British troop numbers in Afghanistan could be scaled back in five years as the Afghan army is strengthened, though some will have to stay behind in a support role, the British army’s new chief said.
General David Richards, who took over as chief of general staff in August, told the BBC he agreed with the analysis by the US commander of international forces in Afghanistan, General Stanley McChrystal, that additional troops would be needed.
Troops numbers could be reduced once the Afghan army and police were trained in sufficient numbers to take over more responsibility in the fight against Taliban insurgents, he said.
"We are in a period of risk where we haven’t got enough troops in the round to do what we all know is required," he said.
"So we need what he (McChrystal) calls a bridging force to enable us to contain the Taliban while we much more aggressively grow the Afghan army and police.
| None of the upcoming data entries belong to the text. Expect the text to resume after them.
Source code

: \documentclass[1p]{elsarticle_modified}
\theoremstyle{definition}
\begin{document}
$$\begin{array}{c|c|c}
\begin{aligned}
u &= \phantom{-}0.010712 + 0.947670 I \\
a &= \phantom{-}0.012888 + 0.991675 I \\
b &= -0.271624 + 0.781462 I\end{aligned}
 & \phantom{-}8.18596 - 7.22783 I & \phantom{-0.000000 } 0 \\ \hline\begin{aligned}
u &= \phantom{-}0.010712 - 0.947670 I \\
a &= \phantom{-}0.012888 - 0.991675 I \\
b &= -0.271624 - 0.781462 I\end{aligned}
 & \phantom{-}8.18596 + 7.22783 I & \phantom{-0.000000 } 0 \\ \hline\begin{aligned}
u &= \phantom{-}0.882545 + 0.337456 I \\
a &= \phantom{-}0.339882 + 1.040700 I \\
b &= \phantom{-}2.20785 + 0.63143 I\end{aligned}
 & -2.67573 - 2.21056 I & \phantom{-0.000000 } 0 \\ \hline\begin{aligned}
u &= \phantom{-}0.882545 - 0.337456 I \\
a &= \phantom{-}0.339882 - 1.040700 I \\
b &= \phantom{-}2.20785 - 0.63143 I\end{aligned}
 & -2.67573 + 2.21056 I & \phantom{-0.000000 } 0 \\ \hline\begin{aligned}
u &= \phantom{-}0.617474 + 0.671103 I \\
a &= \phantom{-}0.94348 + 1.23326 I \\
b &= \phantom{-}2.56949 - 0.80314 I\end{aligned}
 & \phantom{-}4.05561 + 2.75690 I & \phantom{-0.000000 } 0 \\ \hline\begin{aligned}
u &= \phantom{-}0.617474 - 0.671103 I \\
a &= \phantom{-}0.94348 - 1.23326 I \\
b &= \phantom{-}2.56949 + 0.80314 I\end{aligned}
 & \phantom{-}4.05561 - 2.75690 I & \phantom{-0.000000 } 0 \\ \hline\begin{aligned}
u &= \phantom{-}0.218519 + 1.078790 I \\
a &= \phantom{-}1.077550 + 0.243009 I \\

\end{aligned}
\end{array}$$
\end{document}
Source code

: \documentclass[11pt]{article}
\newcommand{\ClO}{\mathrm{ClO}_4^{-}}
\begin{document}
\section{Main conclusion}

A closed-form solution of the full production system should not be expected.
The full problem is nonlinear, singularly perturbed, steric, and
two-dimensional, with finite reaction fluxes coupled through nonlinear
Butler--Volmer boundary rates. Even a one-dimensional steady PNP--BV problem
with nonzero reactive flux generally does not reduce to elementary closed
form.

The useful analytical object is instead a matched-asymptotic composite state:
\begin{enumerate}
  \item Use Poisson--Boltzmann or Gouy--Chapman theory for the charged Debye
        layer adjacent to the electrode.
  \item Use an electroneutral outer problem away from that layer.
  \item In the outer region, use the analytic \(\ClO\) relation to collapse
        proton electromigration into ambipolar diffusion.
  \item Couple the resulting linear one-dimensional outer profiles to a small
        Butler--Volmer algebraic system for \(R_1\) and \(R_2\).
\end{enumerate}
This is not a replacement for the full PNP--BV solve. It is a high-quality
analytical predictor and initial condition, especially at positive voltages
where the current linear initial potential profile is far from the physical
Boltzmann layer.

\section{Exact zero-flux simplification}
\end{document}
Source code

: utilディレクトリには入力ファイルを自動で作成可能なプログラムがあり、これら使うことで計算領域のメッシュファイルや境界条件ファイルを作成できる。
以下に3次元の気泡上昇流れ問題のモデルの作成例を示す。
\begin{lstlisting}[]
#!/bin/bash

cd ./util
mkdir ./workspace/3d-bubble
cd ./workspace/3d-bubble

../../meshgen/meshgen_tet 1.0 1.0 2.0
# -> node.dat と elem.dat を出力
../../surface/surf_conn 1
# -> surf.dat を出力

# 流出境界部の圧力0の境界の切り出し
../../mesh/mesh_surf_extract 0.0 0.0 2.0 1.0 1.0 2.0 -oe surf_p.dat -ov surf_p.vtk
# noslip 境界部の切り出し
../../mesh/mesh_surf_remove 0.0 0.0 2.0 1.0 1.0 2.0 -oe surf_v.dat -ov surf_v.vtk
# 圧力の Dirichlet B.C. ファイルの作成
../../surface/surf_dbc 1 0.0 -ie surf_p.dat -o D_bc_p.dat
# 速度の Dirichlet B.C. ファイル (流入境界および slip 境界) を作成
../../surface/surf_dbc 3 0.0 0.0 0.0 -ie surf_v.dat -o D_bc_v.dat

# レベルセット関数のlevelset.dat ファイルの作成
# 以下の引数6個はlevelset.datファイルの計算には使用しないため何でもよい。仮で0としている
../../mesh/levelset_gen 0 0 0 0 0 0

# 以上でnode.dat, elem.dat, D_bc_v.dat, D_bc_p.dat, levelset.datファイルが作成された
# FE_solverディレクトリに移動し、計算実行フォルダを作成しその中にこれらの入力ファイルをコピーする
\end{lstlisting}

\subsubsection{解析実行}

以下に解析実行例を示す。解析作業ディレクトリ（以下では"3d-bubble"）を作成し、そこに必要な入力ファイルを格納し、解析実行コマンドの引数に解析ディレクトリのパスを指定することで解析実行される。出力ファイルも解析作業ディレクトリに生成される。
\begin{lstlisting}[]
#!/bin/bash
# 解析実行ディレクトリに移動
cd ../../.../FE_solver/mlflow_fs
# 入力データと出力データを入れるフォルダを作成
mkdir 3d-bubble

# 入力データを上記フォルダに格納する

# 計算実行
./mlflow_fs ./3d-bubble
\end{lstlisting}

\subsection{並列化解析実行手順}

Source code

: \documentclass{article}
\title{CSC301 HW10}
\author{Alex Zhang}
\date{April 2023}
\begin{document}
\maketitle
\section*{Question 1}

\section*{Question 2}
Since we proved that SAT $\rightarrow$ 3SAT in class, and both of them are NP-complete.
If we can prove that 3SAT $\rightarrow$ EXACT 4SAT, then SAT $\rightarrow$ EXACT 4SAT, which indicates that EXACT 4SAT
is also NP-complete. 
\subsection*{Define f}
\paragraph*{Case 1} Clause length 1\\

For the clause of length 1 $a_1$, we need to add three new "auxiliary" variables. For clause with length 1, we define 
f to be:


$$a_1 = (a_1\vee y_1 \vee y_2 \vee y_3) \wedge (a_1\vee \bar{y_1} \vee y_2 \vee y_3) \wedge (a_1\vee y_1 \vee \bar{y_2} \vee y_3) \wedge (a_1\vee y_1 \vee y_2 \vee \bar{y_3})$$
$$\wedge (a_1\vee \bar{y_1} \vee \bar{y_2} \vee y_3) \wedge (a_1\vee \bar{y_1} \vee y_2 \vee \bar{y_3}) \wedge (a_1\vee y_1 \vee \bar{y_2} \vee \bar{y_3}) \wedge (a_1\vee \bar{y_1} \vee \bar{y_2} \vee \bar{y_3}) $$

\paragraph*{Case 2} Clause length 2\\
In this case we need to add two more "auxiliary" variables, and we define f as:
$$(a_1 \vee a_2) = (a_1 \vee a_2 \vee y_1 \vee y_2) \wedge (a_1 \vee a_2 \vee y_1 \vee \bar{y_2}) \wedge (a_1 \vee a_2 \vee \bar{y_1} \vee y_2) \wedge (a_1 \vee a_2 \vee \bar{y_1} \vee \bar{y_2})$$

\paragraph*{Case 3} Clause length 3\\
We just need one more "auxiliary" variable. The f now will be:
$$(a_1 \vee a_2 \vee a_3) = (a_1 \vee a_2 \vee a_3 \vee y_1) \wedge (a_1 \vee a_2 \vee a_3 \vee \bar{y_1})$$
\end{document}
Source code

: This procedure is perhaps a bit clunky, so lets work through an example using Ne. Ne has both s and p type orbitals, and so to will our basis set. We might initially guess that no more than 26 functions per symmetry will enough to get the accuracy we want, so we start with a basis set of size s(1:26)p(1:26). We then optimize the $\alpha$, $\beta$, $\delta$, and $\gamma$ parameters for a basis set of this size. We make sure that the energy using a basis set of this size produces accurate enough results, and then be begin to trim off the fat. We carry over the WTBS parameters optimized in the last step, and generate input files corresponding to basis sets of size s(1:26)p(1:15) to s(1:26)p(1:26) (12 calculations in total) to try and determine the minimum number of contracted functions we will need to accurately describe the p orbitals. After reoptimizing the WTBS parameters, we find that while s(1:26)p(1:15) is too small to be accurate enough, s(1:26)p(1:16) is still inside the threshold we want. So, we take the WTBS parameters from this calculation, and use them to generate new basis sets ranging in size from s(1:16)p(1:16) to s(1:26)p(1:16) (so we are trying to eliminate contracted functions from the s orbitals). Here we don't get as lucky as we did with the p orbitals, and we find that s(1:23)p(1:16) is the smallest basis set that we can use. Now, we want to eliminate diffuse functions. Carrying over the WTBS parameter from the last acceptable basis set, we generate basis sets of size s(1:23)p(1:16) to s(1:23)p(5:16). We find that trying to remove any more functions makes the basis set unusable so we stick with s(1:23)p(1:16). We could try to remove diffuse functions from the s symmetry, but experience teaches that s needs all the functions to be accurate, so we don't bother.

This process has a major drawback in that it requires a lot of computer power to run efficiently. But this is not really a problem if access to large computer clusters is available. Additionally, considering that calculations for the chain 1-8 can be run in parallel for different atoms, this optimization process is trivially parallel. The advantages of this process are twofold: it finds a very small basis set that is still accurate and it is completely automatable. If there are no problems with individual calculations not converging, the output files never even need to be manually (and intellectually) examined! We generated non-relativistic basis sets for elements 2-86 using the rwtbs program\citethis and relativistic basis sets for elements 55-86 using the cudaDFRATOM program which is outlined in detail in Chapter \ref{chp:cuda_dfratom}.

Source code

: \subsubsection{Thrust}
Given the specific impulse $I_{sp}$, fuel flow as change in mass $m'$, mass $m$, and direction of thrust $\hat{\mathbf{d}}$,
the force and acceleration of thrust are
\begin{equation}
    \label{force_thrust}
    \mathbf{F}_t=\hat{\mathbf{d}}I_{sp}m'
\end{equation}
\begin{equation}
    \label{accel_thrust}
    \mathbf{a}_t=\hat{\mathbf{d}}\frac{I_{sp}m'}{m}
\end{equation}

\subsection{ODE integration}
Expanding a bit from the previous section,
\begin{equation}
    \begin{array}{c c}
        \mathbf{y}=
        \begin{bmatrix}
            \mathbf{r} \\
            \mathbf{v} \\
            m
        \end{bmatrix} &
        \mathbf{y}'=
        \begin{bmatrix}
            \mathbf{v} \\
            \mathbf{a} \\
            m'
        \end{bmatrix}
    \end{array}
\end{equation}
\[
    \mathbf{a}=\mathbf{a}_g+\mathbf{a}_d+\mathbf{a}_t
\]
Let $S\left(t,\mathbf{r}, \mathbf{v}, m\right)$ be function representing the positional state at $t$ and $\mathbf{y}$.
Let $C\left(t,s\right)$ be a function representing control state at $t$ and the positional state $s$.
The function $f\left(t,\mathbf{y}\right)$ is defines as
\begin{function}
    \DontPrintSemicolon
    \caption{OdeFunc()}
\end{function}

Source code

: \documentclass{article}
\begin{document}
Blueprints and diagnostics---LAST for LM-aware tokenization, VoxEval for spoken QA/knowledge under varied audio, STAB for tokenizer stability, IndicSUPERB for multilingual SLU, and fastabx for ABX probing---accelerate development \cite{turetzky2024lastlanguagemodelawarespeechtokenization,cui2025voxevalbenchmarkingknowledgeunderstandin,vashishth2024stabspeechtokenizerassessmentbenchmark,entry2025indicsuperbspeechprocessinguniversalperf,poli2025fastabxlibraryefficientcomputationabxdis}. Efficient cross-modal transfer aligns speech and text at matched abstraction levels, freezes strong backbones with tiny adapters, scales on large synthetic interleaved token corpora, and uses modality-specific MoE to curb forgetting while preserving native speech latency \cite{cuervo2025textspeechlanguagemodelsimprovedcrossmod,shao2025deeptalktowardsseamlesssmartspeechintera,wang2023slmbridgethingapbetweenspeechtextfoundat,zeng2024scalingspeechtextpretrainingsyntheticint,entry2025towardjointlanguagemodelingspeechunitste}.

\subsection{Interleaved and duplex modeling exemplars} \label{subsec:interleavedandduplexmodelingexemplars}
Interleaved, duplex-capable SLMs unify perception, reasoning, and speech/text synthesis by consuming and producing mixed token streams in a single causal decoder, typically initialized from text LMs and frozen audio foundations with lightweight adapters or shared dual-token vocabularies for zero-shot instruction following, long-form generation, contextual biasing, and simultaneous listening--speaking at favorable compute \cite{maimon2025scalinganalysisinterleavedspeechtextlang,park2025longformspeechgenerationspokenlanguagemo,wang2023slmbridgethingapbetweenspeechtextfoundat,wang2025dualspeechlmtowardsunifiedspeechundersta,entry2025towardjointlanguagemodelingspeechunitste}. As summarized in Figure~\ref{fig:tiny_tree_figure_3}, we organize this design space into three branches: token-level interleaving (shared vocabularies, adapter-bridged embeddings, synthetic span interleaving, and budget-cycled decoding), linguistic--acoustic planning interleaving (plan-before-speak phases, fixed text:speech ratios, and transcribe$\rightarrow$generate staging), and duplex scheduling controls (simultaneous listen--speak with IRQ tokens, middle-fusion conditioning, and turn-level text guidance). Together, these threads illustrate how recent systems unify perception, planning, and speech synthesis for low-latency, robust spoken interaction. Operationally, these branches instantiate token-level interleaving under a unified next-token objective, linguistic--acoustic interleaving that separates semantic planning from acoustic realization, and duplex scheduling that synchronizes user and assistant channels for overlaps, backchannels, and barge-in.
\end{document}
"If we get it right, our estimation is that by about 2011/2012 you will see an appreciable improvement and by about 2014 we will ramp down our numbers as they ramp up, and you will start to reduce the overall risks of the operation."
Britain currently has 9000 troops in Afghanistan, but Prime Minister Gordon Brown last week said an extra 500 could be sent providing key conditions were met.
"It is an ambitious target, but if I’m half right, I’d say we’ve got five years of declining violence as we get that formula right and then we will go into what might be called a supporting role where we continue to do things that are probably beyond the Afghan army; support and logistics, that sort of thing," Richards added.
"Obviously the civilian effort will probably go on for many, many years beyond that."
Richards, a former NATO commander in Afghanistan, courted controversy in August when he said Britain could be involved in Afghanistan for another "30 to 40 years."
Public opinion is increasingly turning against the campaign as the number of British casualties increases, and disputes have arisen between the government and some military figures over equipment shortages.